The historic Spode factory is, along with the Coalport works at Ironbridge and the Davenport Works at Longport, one of the last two remaining “great name” ceramics factories from the Industrial Revolution—Wedgwood’s Etruria is all but gone, Minton at Stoke was demolished in recent years and a super-market now stands on the site, the early Worcester and Derby factories are long gone.
The Spode site is also still rich in historic buildings from Josiah ll’s time (1797-1828), including the china terrace, the mould stores and the building which housed a Boulton and Watt beam engine from 1810. Many of these have changed little since they were built and features such as clay lifts, mould stores, china painters’ studios and the counting house can still be seen in more or less their original forms. The unaltered condition of the interiors of some of the buildings since the 19th century adds to the uniqueness of the site.
The site is likely to offer an archaeological feast. Various small excavations in past decades have unearthed thousands of shards and wasters from the late eighteenth and nineteenth centuries, but little from Josiah I’s time or earlier (the site had been a potworks since the 1740s). It is a paradox that although Josiah I died a very rich man after twenty years of production at his factory, to this day very little of what he produced has been positively identified – whatever shards might be found beneath the Spode site could provide the basis for identifying much more.
In recent years, the condition of many of the buildings on the Spode site has deteriorated, especially after 2008 when Spode ceased manufacturing. In 2016, the owner of the site, Stoke on Trent City Council, commenced a major regeneration project. Substantial structural repairs are being made to several of the historic buildings, including the China Terrace and the first phase refurbishment of the buildings in which the Spode Museum Trust Heritage Centre is located together with other early buildings which are earmarked for use as craft workshops, a restaurant, student accommodation and some retail activities. Some unwanted 20th century buildings have been demolished and their absence has enhanced the visual impact of the historic buildings that remain.

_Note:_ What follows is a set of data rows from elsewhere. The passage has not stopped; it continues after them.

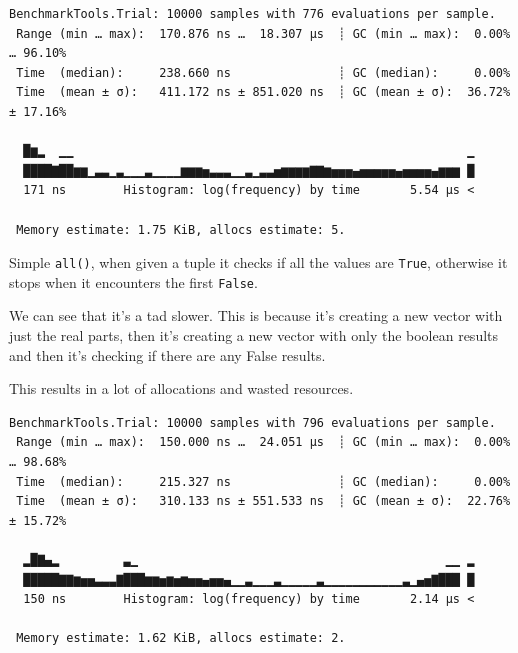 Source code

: \documentclass[
  8pt,
  a4paper,
]{book}
\newenvironment{Shaded}{\begin{snugshade}}{\end{snugshade}}
\newcommand{\FloatTok}[1]{\textcolor[rgb]{0.68,0.00,0.00}{#1}}
\newcommand{\FunctionTok}[1]{\textcolor[rgb]{0.28,0.35,0.67}{#1}}
\newcommand{\NormalTok}[1]{\textcolor[rgb]{0.00,0.23,0.31}{#1}}
\newcommand{\OperatorTok}[1]{\textcolor[rgb]{0.37,0.37,0.37}{#1}}
\newcommand{\PreprocessorTok}[1]{\textcolor[rgb]{0.68,0.00,0.00}{#1}}
\begin{document}
\begin{Shaded}
\end{Shaded}

\begin{verbatim}
BenchmarkTools.Trial: 10000 samples with 776 evaluations per sample.
 Range (min … max):  170.876 ns …  18.307 μs  ┊ GC (min … max):  0.00% … 96.10%
 Time  (median):     238.660 ns               ┊ GC (median):     0.00%
 Time  (mean ± σ):   411.172 ns ± 851.020 ns  ┊ GC (mean ± σ):  36.72% ± 17.16%

  █▆▂  ▁▁                                                       ▁
  ████▇██▆▆▁▃▃▁▃▁▁▁▃▁▁▁▁▆▆▆▅▃▃▃▁▁▃▁▃▃▅▆▆▆▆▇▇▆▅▅▅▄▅▅▅▅▅▄▅▅▅▅▄▆▆▆ █
  171 ns        Histogram: log(frequency) by time       5.54 μs <

 Memory estimate: 1.75 KiB, allocs estimate: 5.
\end{verbatim}

Simple \texttt{all()}, when given a tuple it checks if all the values
are \texttt{True}, otherwise it stops when it encounters the first
\texttt{False}.

We can see that it's a tad slower. This is because it's creating a new
vector with just the real parts, then it's creating a new vector with
only the boolean results and then it's checking if there are any False
results.

This results in a lot of allocations and wasted resources.

\begin{Shaded}
\end{Shaded}

\begin{verbatim}
BenchmarkTools.Trial: 10000 samples with 796 evaluations per sample.
 Range (min … max):  150.000 ns …  24.051 μs  ┊ GC (min … max):  0.00% … 98.68%
 Time  (median):     215.327 ns               ┊ GC (median):     0.00%
 Time  (mean ± σ):   310.133 ns ± 551.533 ns  ┊ GC (mean ± σ):  22.76% ± 15.72%

  ▂█▇▄▂         ▃▁                                           ▁▁ ▂
  █████▇▇▆▅▅▃▃▃▇███▆▆▅▆▅▆▅▅▄▅▅▄▁▁▃▁▁▁▃▁▁▁▁▁▃▁▁▁▁▁▁▁▁▁▁▁▃▁▄▅▇███ █
  150 ns        Histogram: log(frequency) by time       2.14 μs <

 Memory estimate: 1.62 KiB, allocs estimate: 2.
\end{verbatim}
\end{document}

The town of Stoke was built around Spode. Many of its streets, which still survive in part, were built by Josiah II and the early Copelands to house their workers. The Spode site is not just of National importance from an historical perspective, but is also the centrepiece of Stoke Town’s heritage. The refurbishment work is not yet complete, but the Council’s intention is that the site will evolve into a Creative Village reflecting its history and its heritage contribution.